### Required action
Would you transcribe the entries below word for word, omitting all images?
BEGIN Listed entries
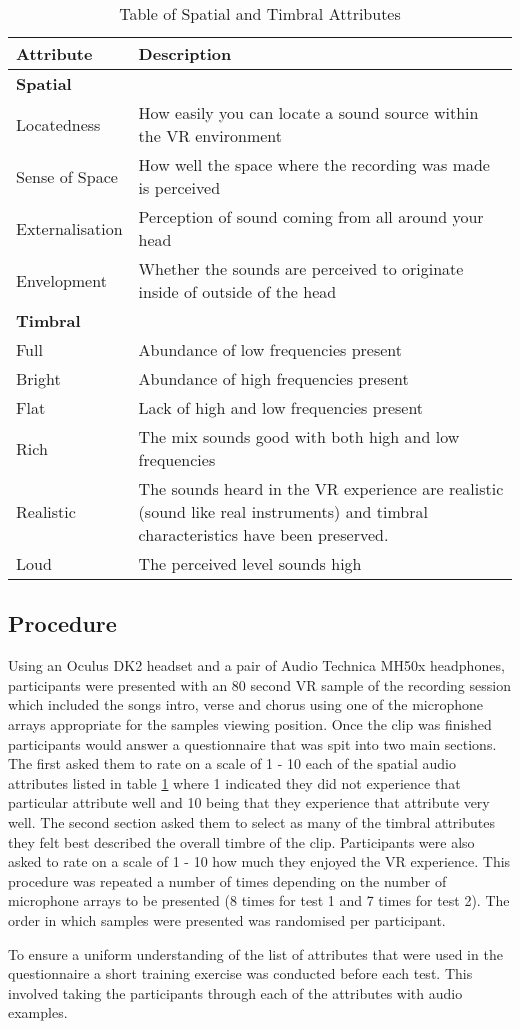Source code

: 		\begin{table}[h]
			\begin{tabular}{m{2.2cm} | m{}}
				\textbf{Attribute} & \textbf{Description} \\ \hline
				\multicolumn{2}{l}{\textbf{Spatial}} \\ \hline
				Locatedness & How easily you can locate a sound source within the VR environment \\
				Sense of Space & How well the space where the recording was made is perceived \\
				Externalisation & Perception of sound coming from all around your head \\
				Envelopment & Whether the sounds are perceived to originate inside of outside of the head \\ \hline
				\multicolumn{2}{l}{\textbf{Timbral}} \\ \hline
				Full & Abundance of low frequencies present \\
				Bright & Abundance of high frequencies present \\
				Flat & Lack of high and low frequencies present \\
				Rich & The mix sounds good with both high and low frequencies \\
				Realistic & The sounds heard in the VR experience are realistic (sound like real instruments) and timbral characteristics have been preserved. \\
				Loud & The perceived level sounds high
			\end{tabular}
			\caption{Table of Spatial and Timbral Attributes}
			\label{table:attTable}
		\end{table} 
			

	\subsection{Procedure}

		Using an Oculus DK2 headset and a pair of Audio Technica MH50x headphones, participants were presented with an 80 second VR sample of the recording session which included the songs intro, verse and chorus using one of the microphone arrays appropriate for the samples viewing position. Once the clip was finished participants would answer a questionnaire that was spit into two main sections. The first asked them to rate on a scale of 1 - 10 each of the spatial audio attributes listed in table \ref{table:attTable} where 1 indicated they did not experience that particular attribute well and 10 being that they experience that attribute very well. The second section asked them to select as many of the timbral attributes they felt best described the overall timbre of the clip. Participants were also asked to rate on a scale of 1 - 10 how much they enjoyed the VR experience. This procedure was repeated a number of times depending on the number of microphone arrays to be presented (8 times for test 1 and 7 times for test 2). The order in which samples were presented was randomised per participant.

		To ensure a uniform understanding of the list of attributes that were used in the questionnaire a short training exercise was conducted before each test. This involved taking the participants through each of the attributes with audio examples.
END Listed entries
### Answer box
Source code

: 		\begin{table}[h]
			\begin{tabular}{m{2.2cm} | m{}}
				\textbf{Attribute} & \textbf{Description} \\ \hline
				\multicolumn{2}{l}{\textbf{Spatial}} \\ \hline
				Locatedness & How easily you can locate a sound source within the VR environment \\
				Sense of Space & How well the space where the recording was made is perceived \\
				Externalisation & Perception of sound coming from all around your head \\
				Envelopment & Whether the sounds are perceived to originate inside of outside of the head \\ \hline
				\multicolumn{2}{l}{\textbf{Timbral}} \\ \hline
				Full & Abundance of low frequencies present \\
				Bright & Abundance of high frequencies present \\
				Flat & Lack of high and low frequencies present \\
				Rich & The mix sounds good with both high and low frequencies \\
				Realistic & The sounds heard in the VR experience are realistic (sound like real instruments) and timbral characteristics have been preserved. \\
				Loud & The perceived level sounds high
			\end{tabular}
			\caption{Table of Spatial and Timbral Attributes}
			\label{table:attTable}
		\end{table} 
			

	\subsection{Procedure}

		Using an Oculus DK2 headset and a pair of Audio Technica MH50x headphones, participants were presented with an 80 second VR sample of the recording session which included the songs intro, verse and chorus using one of the microphone arrays appropriate for the samples viewing position. Once the clip was finished participants would answer a questionnaire that was spit into two main sections. The first asked them to rate on a scale of 1 - 10 each of the spatial audio attributes listed in table \ref{table:attTable} where 1 indicated they did not experience that particular attribute well and 10 being that they experience that attribute very well. The second section asked them to select as many of the timbral attributes they felt best described the overall timbre of the clip. Participants were also asked to rate on a scale of 1 - 10 how much they enjoyed the VR experience. This procedure was repeated a number of times depending on the number of microphone arrays to be presented (8 times for test 1 and 7 times for test 2). The order in which samples were presented was randomised per participant.

		To ensure a uniform understanding of the list of attributes that were used in the questionnaire a short training exercise was conducted before each test. This involved taking the participants through each of the attributes with audio examples.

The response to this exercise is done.